Moving through the Chinese countryside, generally opposing the wealthy landowners, but allying themselves in different places and at different moments with various strata of the Chinese peasantry, the surviving Communist cadres of the 1920s recruited peasants to the People’s Liberation Army. While the People’s Liberation Army was made up of peasants (like most other armies until the late twentieth century) and while it was they who provided the force that eventually fought and won the Chinese Revolution, this could not be called a peasant army or a peasant revolution in any meaningful political sense; the peasants did not write its program, they did not provide its leadership, and they exerted no democratic control over the party or the army. Everywhere the People’s Liberation Army went, it was a body of armed men better organized, much better armed, and more powerful than the peasant communities it encountered, able to impose its political will on the countryside through its political program and a combination of political maneuvering and military power. The remarkable Long March (or marches) of 1934-35 by the People’s Liberation Army (really three armies) from the South and the East to the West of China represented the consolidation of this Communist party-army, the army as party.
The Communists Lead a National Revolution
With the Japanese invasion of China in mid-1937 and the outbreak of the Second Sino-Japanese War, The Communists found themselves fighting not only the KMT, but also the Japanese. While both the KMT Army and the People’s Liberation Army were supposedly both battling the Japanese, in reality there was a three-cornered struggle to control China that continued until the wars end in 1945. Chiang Kai-shek and the KMT, more concerned to defend the landlords and capitalists against the Communists than to fight the Japanese. After the defeat of the Japanese, the Chinese Communist strategy was to continue to expand its control over the countryside and only at the end to take control of the cities. When they arrived in the cities, the Chinese Communist authorities distributed literature to the workers and the urban masses telling them not to strike or seize their factories, but rather to obey orders from the CCP. The Communists’ greatest concern was to win the confidence and support of the capitalist class and to restore industrial production. The Communists saw no role for the working class in the final steps of taking the Chinese cities between 1945 and 1949.

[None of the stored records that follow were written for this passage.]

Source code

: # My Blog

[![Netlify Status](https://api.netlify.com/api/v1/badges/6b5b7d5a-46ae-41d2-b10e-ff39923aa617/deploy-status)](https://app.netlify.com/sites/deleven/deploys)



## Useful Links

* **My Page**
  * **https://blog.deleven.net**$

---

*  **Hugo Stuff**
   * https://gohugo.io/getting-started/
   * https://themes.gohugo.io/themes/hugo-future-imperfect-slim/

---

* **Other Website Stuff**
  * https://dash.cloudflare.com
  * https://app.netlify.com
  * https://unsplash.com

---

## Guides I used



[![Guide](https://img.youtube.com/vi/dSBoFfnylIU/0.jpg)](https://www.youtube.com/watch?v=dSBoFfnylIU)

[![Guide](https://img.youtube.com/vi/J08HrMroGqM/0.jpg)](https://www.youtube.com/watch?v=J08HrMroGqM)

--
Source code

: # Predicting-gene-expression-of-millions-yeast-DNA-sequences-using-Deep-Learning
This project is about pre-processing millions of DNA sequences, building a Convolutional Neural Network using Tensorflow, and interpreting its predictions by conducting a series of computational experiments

The Rise of the Communist State
The CCP and the People’s Liberation Army having contributed to the struggle against the Japanese and having then defeated the KMT succeeded in 1949 in taking control of all of China with the exception of the island of Taiwan to which Chiang Kai-shek and the KMT retreated. The CCP had led a nationalist revolution to victory, establishing a new state that was soon completely controlled by the Communists. The Communist leadership in the patriotic struggle against the Japanese and then in the revolutionary civil war against the KMT had won the party enormous credibility and the support of the majority of the Chinese people. The Communist program of agrarian reform, taking land from the landlords and distributing it to the peasants, stood at the center of its revolutionary program. By 1952, the land reform was complete, land had been distributed to the peasants, and the landlord class eliminated. By 1956, fifteen years ahead of schedule, 97% of all land had been collectivized.
While the CCP had initially attempted to win over the capitalist class, once in power, beginning in 1952 it moved with determination and speed to eliminate virtually all privately owned companies. By 1956, the capitalist class had to all intents and purposes ceased to exist. Given that the Communists already controlled the state by 1949, the cost of these campaigns to end landlordism and capitalism was tremendous in terms of human lives. It is believed that more than one million died between 1949 and 1953 in the campaigns against “rightists” and landlords.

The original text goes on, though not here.